Sentí algo parecido en el concierto de Shaolin, la banda de Richard Nant, histórico trompetista de La Bomba de Tiempo. Nant retoma, comandando a un conjunto de jóvenes con mucho protagonismo de los vientos (y tocando, él mismo, lo que quiere) la idea de la Bomba de la improvisación con señas, pero con una orientación más hacia cerrar los ojos y experimentar lo picante de la música que a bailar y entregarse a la fiesta.
Los temas, que se nutren del jazz y de los ritmos latinos pero también de unos matices rockeros que aparecen como por la ventana, empiezan como obras, vemos que los músicos leen partituras, pero las cosas van yéndose de control con la sensación de que nunca terminan de irse del todo, en la búsqueda e la mezcla perfecta entre una búsqueda consciente y un cierto darse al malentendido.

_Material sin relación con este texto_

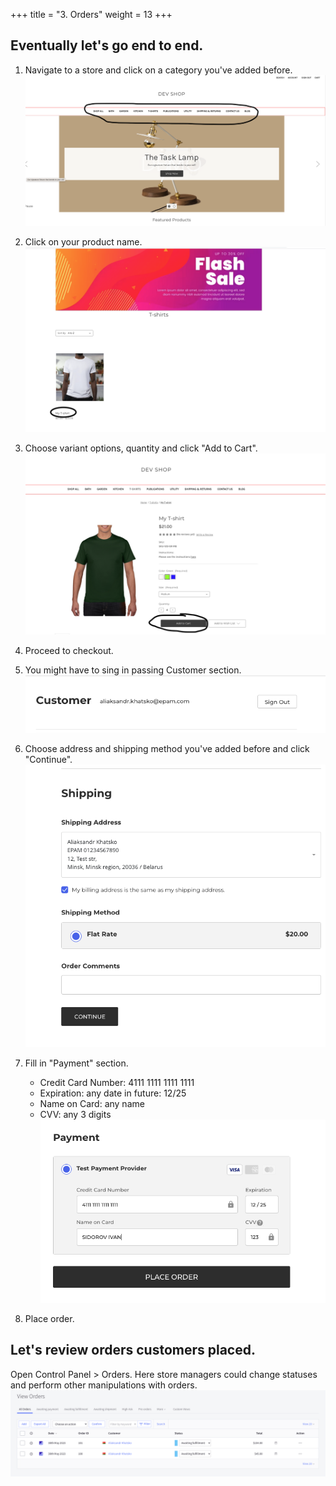+++
title = "3. Orders"
weight = 13
+++

## Eventually let's go end to end.

1. Navigate to a store and click on a category you've added before.
   ![](../../static/images/control-panel-orders/1.png)

2. Click on your product name.
   ![](../../static/images/control-panel-orders/2.png)

3. Choose variant options, quantity and click "Add to Cart".
   ![](../../static/images/control-panel-orders/3.png)

4. Proceed to checkout.

5. You might have to sing in passing Customer section.
   ![](../../static/images/control-panel-orders/4.png)

6. Choose address and shipping method you've added before and click "Continue".
   ![](../../static/images/control-panel-orders/5.png)

7. Fill in "Payment" section.
   - Credit Card Number: 4111 1111 1111 1111
   - Expiration: any date in future: 12/25
   - Name on Card: any name
   - CVV: any 3 digits
     ![](../../static/images/control-panel-orders/6.png)
8. Place order.

## Let's review orders customers placed.

Open Control Panel > Orders. Here store managers could change statuses and perform other manipulations with orders.
![](../../static/images/control-panel-orders/7.png)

No queda del todo claro qué está escrito y qué es espontáneo; la música es buena, es linda de escuchar, compleja e interesante, y al mismo tiempo es lindo verla armarse; ni el juego es lo único divertido, ni la música es lo único divertido, las dos cosas funcionan, y eso no es fácil (mil veces a una le toca ver improvisaciones en las que los únicos que se divierten son los que están arriba del escenario).
Cuando pienso en las cosas que la inteligencia artificial no va a poder reemplazar y van a revalorizarse en los próximos años pienso mucho en la improvisación, la música que sucede en el presente; las improvisaciones que están hechas de acuerdos, pero también de los músicos que casualmente están sentados ahí en ese momento preciso Están hechas de la contingencia, de las canciones y los ritmos que ni esos artistas saben que recuerdan.
Y en esa misma línea, supongo, en la de lo que no puede hacer una máquina, está Experimentum Mundi, el espectáculo dirigido por Lucas Urdampilleta en el que diversos trabajadores del Teatro Colón (zapateros, albañiles, afiladores, hasta una cocinera) convierten sus oficios en una performance del ritmo y del cuerpo. La obra tiene dulzura, y a la vez tiene su humor: es gracioso ver el vocabulario de la música contemporánea utilizado como forma de volver extraños los trabajos más cotidianos. Se alcanza esa extrañeza, se logra la música, y a la vez nunca se pierde la idea de que lo que vemos son los trabajos de todos los días, la música urbana de un taller o de una cocina, la sensación de que el ritmo es justamente, eso que podemos hacer todos, aunque nunca hayamos leído una partitura y no podamos afinar ni el Feliz cumpleaños; el ritmo no es, en Experimentum Mundi, una cualidad de la música, sino que es una cualidad de la vida que toma prestada la música.
El vicio del columnista es encontrar lo común entre eventos que aparentemente no tienen nada en común, como estos tres, solo porque los tres sucedieron cerca de la columna que una que tiene que entregar. Pero, muchas veces, los vicios son buenos consejeros, y en este caso tengo la sensación de que lo que hermanó a los tres conciertos que escuché en estos días fue el deseo de experimentar con un lenguaje (sea el del rock, sea el del jazz, sea el de la música académica contemporánea) y entregarse a su potencial, sin empujarlo ni achatarse en lo que ese lenguaje ya trae de por sí.
Vivimos en una época nostálgica que, paradójicamente, no confía en las posibilidades innovadoras de sus tradiciones. A veces la música, en su relación con vocabularios no verbales, y así no tan ensuciados por la información, puede contestarle a esa falta de fe en el futuro con mucha más altura que las palabras.